Review of The World

The World (2004)
5/10
visually stunning, dramatically inert
2 January 2007
The Chinese film "The World" is set in an amusement park that offers its patrons the opportunity to "experience the whole world without ever leaving Beijing." This it accomplishes through monorail tours of miniaturized replicas of the Eiffel Tower, The Taj Mahal, the Leaning Tower of Pisa, the Vatican, even the Manhattan skyline complete with a pair of still-intact Twin Towers. The movie focuses primarily on a young woman named Tao, who works as one of the performers who roams from "country" to "country" throughout the park performing native dances (her specialty appears to be Indian), and her rocky relationship with a security guard named Taisheng.

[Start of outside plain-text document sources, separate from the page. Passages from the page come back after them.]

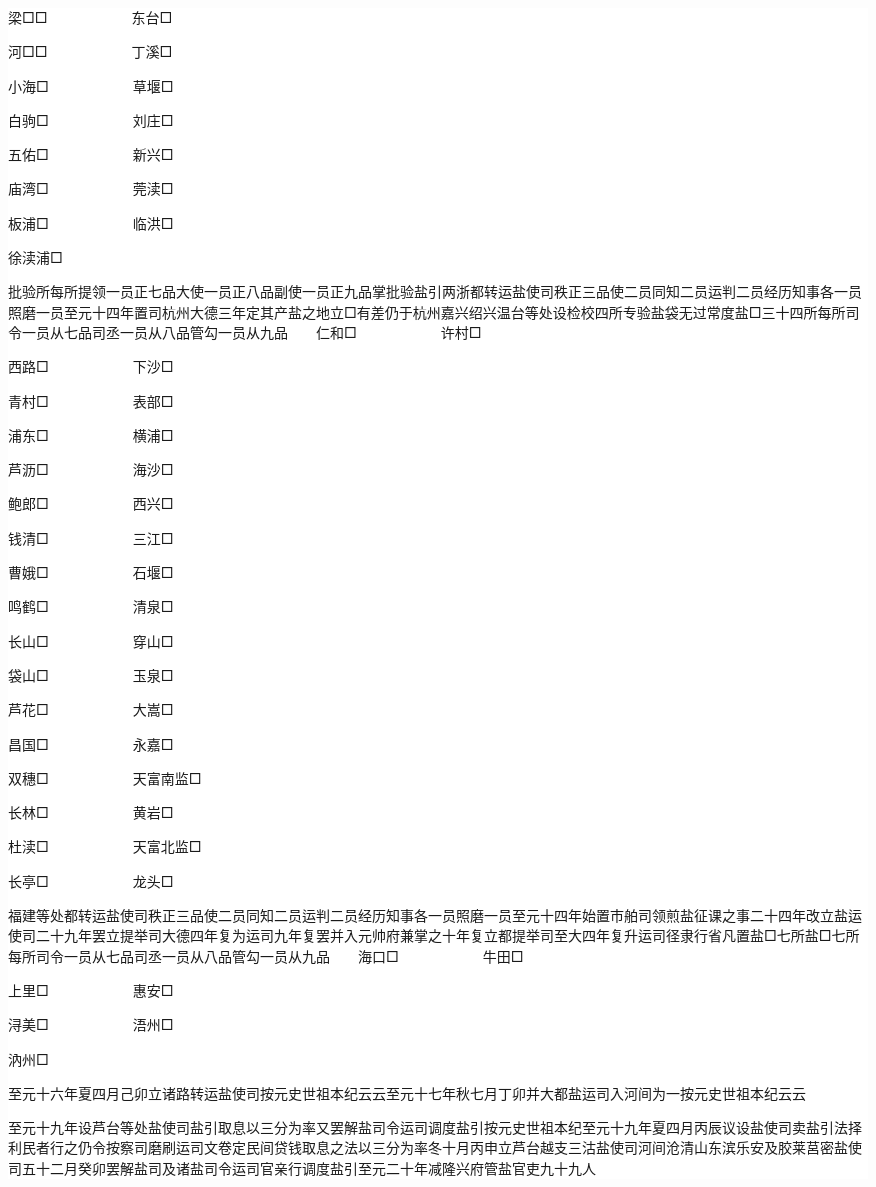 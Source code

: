梁□□　　　　　　东台□  

河□□　　　　　　丁溪□  

小海□　　　　　　草堰□  

白驹□　　　　　　刘庄□  

五佑□　　　　　　新兴□  

庙湾□　　　　　　莞渎□  

板浦□　　　　　　临洪□  

徐渎浦□  

批验所每所提领一员正七品大使一员正八品副使一员正九品掌批验盐引两浙都转运盐使司秩正三品使二员同知二员运判二员经历知事各一员照磨一员至元十四年置司杭州大德三年定其产盐之地立□有差仍于杭州嘉兴绍兴温台等处设检校四所专验盐袋无过常度盐□三十四所每所司令一员从七品司丞一员从八品管勾一员从九品　　仁和□　　　　　　许村□  

西路□　　　　　　下沙□  

青村□　　　　　　表部□  

浦东□　　　　　　横浦□  

芦沥□　　　　　　海沙□  

鲍郎□　　　　　　西兴□  

钱清□　　　　　　三江□  

曹娥□　　　　　　石堰□  

鸣鹤□　　　　　　清泉□  

长山□　　　　　　穿山□  

袋山□　　　　　　玉泉□  

芦花□　　　　　　大嵩□  

昌国□　　　　　　永嘉□  

双穗□　　　　　　天富南监□  

长林□　　　　　　黄岩□  

杜渎□　　　　　　天富北监□  

长亭□　　　　　　龙头□  

福建等处都转运盐使司秩正三品使二员同知二员运判二员经历知事各一员照磨一员至元十四年始置市舶司领煎盐征课之事二十四年改立盐运使司二十九年罢立提举司大德四年复为运司九年复罢并入元帅府兼掌之十年复立都提举司至大四年复升运司径隶行省凡置盐□七所盐□七所每所司令一员从七品司丞一员从八品管勾一员从九品　　海口□　　　　　　牛田□  

上里□　　　　　　惠安□  

浔美□　　　　　　浯州□  

汭州□  

至元十六年夏四月己卯立诸路转运盐使司按元史世祖本纪云云至元十七年秋七月丁卯并大都盐运司入河间为一按元史世祖本纪云云  

至元十九年设芦台等处盐使司盐引取息以三分为率又罢解盐司令运司调度盐引按元史世祖本纪至元十九年夏四月丙辰议设盐使司卖盐引法择利民者行之仍令按察司磨刷运司文卷定民间贷钱取息之法以三分为率冬十月丙申立芦台越支三沽盐使司河间沧清山东滨乐安及胶莱莒密盐使司五十二月癸卯罢解盐司及诸盐司令运司官亲行调度盐引至元二十年减隆兴府管盐官吏九十九人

The main problem with "The World" is that the setting is so intriguing and visually arresting that it winds up completely dominating the drama, which is as diffuse, meandering and plodding as the direction by Zhang Ke Jia, who shoots his scenes almost exclusively in impersonal medium shots. There's a certain sad irony in the fact that the movie's characters are stuck working in a bizarre facsimile of the world when all they really yearn for is to travel to exciting and far-off places - and start new lives - beyond their own land (the park even features, as one of its attractions, an old defunct jetliner that people can sit in and pretend they're actually going somewhere). Unfortunately, with the movie clocking in at a seemingly interminable 138-minute running time, it is WE THE VIEWERS who ultimately feel trapped by the experience.

There are a number of lyrical moments and haunting images in the film, and Ke Jia does capture with full force the astonishing strides China has made in joining the technological revolution (all the characters have the most up-to-date cell phones, for instance). But all the peripheral virtues of setting and theme can't compensate for the overweening dullness and listlessness of the drama at the core.